Initially I thought it should have compiled to something slightly longer, as I was expecting to see an add instruction at least.

But then I realized that the foo above, cannot be just compiled alone, in a cpp, and then linked against another TU where it's used, because I can't even write a declaration-only for it!

So I get to the point that the only reason to write that function in a non-header file, is that it is used in that non-header file, at which point there's the compiler can presumably inline it wherever it's used.

But if that's the case... then why copiling foo down to anything, if it's the only thing in the TU? There's nothing to link against, so why is any output generated at all for it?
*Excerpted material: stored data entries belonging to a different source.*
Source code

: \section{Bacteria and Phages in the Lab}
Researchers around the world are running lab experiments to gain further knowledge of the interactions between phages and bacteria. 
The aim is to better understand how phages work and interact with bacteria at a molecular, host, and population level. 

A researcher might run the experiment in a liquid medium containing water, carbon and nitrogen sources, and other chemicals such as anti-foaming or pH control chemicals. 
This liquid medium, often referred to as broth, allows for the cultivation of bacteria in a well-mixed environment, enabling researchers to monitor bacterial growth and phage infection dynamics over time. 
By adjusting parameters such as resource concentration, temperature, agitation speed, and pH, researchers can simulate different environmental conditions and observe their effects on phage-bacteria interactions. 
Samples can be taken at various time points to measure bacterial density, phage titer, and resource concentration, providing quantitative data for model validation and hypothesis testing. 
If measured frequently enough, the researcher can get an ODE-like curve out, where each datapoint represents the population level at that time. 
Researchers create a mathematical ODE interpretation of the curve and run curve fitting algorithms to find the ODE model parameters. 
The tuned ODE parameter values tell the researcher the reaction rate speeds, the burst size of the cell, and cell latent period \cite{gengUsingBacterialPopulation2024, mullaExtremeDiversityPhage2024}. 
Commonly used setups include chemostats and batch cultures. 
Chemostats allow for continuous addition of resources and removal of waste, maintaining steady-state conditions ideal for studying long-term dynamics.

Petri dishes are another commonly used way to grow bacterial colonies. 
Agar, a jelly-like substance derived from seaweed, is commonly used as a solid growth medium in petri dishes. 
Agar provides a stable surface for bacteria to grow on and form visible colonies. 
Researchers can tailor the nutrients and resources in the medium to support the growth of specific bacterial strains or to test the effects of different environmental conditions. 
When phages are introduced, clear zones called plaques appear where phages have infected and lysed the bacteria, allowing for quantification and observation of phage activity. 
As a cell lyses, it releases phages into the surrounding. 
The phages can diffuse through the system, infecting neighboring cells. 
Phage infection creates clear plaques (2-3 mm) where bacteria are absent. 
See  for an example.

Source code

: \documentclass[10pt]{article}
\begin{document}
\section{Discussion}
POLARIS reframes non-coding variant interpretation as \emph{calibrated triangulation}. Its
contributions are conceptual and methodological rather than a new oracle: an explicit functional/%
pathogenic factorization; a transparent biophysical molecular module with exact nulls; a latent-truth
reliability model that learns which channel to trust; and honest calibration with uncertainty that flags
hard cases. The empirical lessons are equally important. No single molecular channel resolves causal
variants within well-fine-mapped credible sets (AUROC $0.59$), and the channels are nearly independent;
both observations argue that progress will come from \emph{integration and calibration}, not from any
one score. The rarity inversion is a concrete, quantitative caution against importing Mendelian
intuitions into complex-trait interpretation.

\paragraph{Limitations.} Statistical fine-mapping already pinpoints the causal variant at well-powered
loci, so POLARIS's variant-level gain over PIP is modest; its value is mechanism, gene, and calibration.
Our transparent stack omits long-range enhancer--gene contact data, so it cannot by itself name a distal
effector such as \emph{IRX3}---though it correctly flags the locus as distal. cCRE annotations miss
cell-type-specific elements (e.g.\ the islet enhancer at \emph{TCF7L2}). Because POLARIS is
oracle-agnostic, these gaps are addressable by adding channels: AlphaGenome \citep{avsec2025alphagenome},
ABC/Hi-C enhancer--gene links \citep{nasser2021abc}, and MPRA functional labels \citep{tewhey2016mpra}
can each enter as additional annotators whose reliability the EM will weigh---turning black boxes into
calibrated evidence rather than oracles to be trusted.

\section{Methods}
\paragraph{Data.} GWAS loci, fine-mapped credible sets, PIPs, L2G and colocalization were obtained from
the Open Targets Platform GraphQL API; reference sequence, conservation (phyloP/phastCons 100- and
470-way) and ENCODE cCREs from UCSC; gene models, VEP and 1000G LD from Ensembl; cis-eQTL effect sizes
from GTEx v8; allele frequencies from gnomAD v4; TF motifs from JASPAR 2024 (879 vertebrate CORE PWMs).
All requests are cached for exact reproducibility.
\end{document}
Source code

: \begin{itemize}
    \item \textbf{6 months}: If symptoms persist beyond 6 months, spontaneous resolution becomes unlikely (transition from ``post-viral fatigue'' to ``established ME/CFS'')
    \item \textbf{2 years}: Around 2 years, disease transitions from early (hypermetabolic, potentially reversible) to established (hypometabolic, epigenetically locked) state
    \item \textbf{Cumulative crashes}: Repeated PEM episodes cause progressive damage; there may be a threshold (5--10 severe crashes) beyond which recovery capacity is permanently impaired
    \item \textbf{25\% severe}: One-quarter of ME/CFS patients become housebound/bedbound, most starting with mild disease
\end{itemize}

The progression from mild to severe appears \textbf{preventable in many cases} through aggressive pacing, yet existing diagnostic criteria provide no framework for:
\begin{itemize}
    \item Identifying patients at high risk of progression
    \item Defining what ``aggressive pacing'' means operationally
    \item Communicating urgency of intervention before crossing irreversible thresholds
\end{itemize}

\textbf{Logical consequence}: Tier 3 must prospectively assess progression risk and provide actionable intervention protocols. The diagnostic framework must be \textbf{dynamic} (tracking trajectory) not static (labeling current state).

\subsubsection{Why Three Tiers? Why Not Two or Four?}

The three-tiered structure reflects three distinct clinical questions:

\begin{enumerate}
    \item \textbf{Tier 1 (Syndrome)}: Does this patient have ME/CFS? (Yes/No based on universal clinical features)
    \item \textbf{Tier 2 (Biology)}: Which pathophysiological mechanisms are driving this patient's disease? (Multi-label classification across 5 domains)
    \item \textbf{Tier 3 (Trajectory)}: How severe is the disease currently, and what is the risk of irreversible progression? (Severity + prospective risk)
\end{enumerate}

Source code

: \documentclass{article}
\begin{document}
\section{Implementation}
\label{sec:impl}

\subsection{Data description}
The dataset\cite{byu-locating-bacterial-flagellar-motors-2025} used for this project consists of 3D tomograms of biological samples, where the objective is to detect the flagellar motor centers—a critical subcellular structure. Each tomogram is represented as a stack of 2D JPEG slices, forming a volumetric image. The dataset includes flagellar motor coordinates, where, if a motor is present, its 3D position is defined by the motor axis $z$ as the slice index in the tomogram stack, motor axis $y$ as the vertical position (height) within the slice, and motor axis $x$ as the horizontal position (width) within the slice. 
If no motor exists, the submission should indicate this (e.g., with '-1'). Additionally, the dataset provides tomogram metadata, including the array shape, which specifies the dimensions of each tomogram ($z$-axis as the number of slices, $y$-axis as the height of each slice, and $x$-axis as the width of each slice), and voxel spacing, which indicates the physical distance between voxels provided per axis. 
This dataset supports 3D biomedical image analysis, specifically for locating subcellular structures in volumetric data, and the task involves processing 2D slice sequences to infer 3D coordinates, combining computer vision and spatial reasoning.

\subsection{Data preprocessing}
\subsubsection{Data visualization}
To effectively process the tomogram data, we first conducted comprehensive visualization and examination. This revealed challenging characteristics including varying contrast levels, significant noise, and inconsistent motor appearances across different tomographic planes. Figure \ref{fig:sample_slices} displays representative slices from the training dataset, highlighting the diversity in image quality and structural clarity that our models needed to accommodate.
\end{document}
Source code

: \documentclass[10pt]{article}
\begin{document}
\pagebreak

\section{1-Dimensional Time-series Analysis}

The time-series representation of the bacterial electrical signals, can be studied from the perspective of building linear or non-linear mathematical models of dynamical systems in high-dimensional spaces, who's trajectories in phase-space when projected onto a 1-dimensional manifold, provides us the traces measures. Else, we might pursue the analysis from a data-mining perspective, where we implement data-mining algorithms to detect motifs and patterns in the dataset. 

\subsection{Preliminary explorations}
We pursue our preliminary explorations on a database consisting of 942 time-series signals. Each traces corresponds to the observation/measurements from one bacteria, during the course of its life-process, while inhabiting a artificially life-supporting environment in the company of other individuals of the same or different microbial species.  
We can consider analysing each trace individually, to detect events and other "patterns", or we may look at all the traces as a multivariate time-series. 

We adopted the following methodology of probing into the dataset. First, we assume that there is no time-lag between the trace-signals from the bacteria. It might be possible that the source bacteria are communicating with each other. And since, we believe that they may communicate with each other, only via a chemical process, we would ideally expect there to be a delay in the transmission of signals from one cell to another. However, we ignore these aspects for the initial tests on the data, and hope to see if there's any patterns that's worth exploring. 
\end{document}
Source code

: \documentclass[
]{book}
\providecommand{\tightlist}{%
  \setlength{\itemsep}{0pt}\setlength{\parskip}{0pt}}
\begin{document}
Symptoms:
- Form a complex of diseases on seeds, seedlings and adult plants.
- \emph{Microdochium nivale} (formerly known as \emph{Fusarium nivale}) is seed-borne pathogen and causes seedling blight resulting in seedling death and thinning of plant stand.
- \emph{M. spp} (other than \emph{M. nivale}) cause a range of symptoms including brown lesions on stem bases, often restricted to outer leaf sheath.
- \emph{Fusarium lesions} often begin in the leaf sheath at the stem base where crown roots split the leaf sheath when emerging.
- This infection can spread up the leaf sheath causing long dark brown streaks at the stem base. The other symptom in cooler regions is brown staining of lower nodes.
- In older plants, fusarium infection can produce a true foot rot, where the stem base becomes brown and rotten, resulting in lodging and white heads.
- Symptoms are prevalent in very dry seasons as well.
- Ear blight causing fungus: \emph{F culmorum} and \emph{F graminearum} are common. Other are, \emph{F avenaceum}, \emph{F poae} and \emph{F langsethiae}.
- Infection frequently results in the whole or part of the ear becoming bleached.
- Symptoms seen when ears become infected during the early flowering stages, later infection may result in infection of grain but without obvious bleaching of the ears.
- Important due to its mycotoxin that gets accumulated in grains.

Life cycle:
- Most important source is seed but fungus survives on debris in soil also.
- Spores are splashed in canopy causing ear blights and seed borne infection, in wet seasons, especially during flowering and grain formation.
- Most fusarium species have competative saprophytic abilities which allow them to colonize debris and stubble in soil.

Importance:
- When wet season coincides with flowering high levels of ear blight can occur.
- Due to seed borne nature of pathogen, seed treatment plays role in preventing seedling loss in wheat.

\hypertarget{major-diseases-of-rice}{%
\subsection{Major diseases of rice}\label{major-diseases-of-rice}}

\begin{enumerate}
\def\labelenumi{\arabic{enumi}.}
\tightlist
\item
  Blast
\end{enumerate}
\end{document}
Using a struct+operator() doesn't change anything, as this

struct Bar {
    double a;
    double operator()(double b) const {
        return a + b;
    }
};

Bar bar(double a) {
    return Bar{a};
}

generates the same ret-only code, which is also obvious in hindsight, as there's no way to even link against this bar function from other TUs, if Bar is hidden in the cpp file.


Solution

  • Looks like a missed optimization that GCC and Clang presumably don't try to look for. They'd have to run an extra optimization pass looking for functions that return lambdas like this and treat them as inline so they could avoid emitting a stand-alone definition in TUs that don't need one.

    But if they did that, they'd fail to detect violations of the one-definition rule at link time.
    e.g. ill-formed program if another TU contained int foo(double a){ return a; }
    So that's a good reason not to treat it as inline and emit no asm.

    But I guess they could emit just a .global foo ; foo: to define the symbol for ODR violation detection, without spending any code-size on a ret. That would be a special case of generating asm, and likely not worth the extra code in the GCC or Clang internals to keep track of this special handling it should get, and to do it.

    The value of such an optimization would be very minimal since as you say, this is just dead code in real program where this function is in a TU with nothing that calls it. It would cost compile time to look for it, and be code that GCC / Clang devs have to maintain.